## Entries supplied
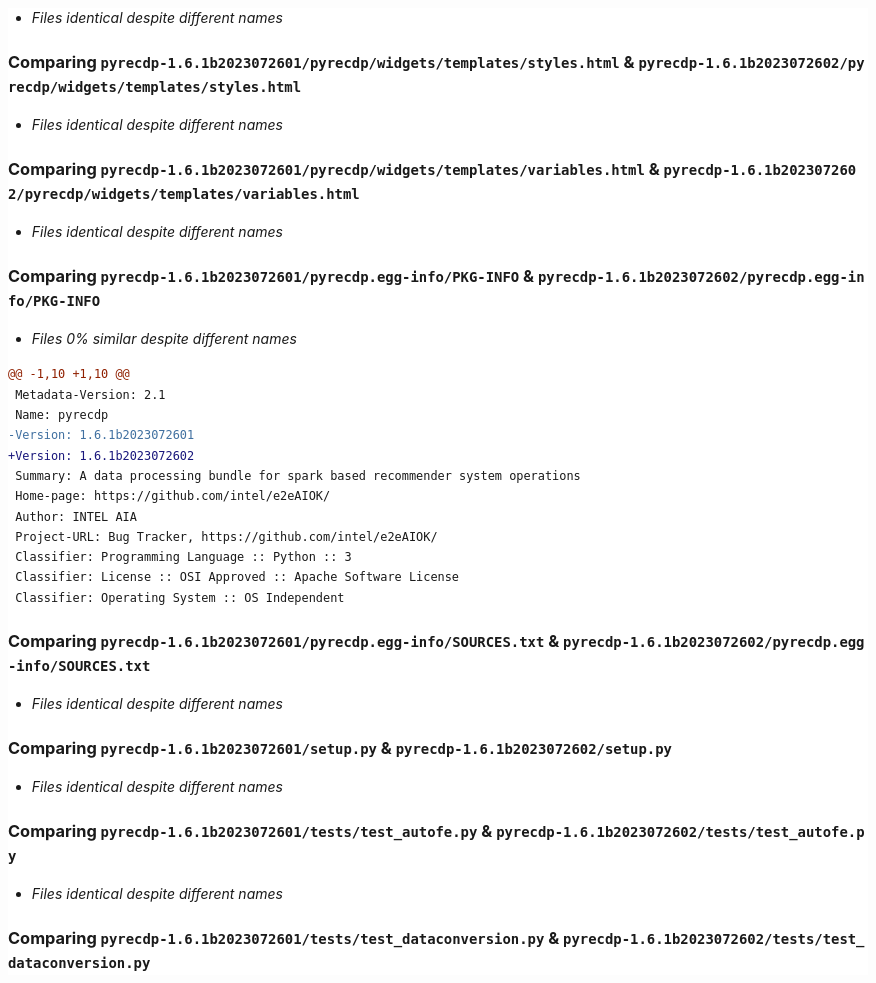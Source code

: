  * *Files identical despite different names*

### Comparing `pyrecdp-1.6.1b2023072601/pyrecdp/widgets/templates/styles.html` & `pyrecdp-1.6.1b2023072602/pyrecdp/widgets/templates/styles.html`

 * *Files identical despite different names*

### Comparing `pyrecdp-1.6.1b2023072601/pyrecdp/widgets/templates/variables.html` & `pyrecdp-1.6.1b2023072602/pyrecdp/widgets/templates/variables.html`

 * *Files identical despite different names*

### Comparing `pyrecdp-1.6.1b2023072601/pyrecdp.egg-info/PKG-INFO` & `pyrecdp-1.6.1b2023072602/pyrecdp.egg-info/PKG-INFO`

 * *Files 0% similar despite different names*

```diff
@@ -1,10 +1,10 @@
 Metadata-Version: 2.1
 Name: pyrecdp
-Version: 1.6.1b2023072601
+Version: 1.6.1b2023072602
 Summary: A data processing bundle for spark based recommender system operations
 Home-page: https://github.com/intel/e2eAIOK/
 Author: INTEL AIA
 Project-URL: Bug Tracker, https://github.com/intel/e2eAIOK/
 Classifier: Programming Language :: Python :: 3
 Classifier: License :: OSI Approved :: Apache Software License
 Classifier: Operating System :: OS Independent
```

### Comparing `pyrecdp-1.6.1b2023072601/pyrecdp.egg-info/SOURCES.txt` & `pyrecdp-1.6.1b2023072602/pyrecdp.egg-info/SOURCES.txt`

 * *Files identical despite different names*

### Comparing `pyrecdp-1.6.1b2023072601/setup.py` & `pyrecdp-1.6.1b2023072602/setup.py`

 * *Files identical despite different names*

### Comparing `pyrecdp-1.6.1b2023072601/tests/test_autofe.py` & `pyrecdp-1.6.1b2023072602/tests/test_autofe.py`

 * *Files identical despite different names*

### Comparing `pyrecdp-1.6.1b2023072601/tests/test_dataconversion.py` & `pyrecdp-1.6.1b2023072602/tests/test_dataconversion.py`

## What to produce
Some lines above may hold the word "Classifier"; say how many do, giving nothing besides the number.

## Result of the task
3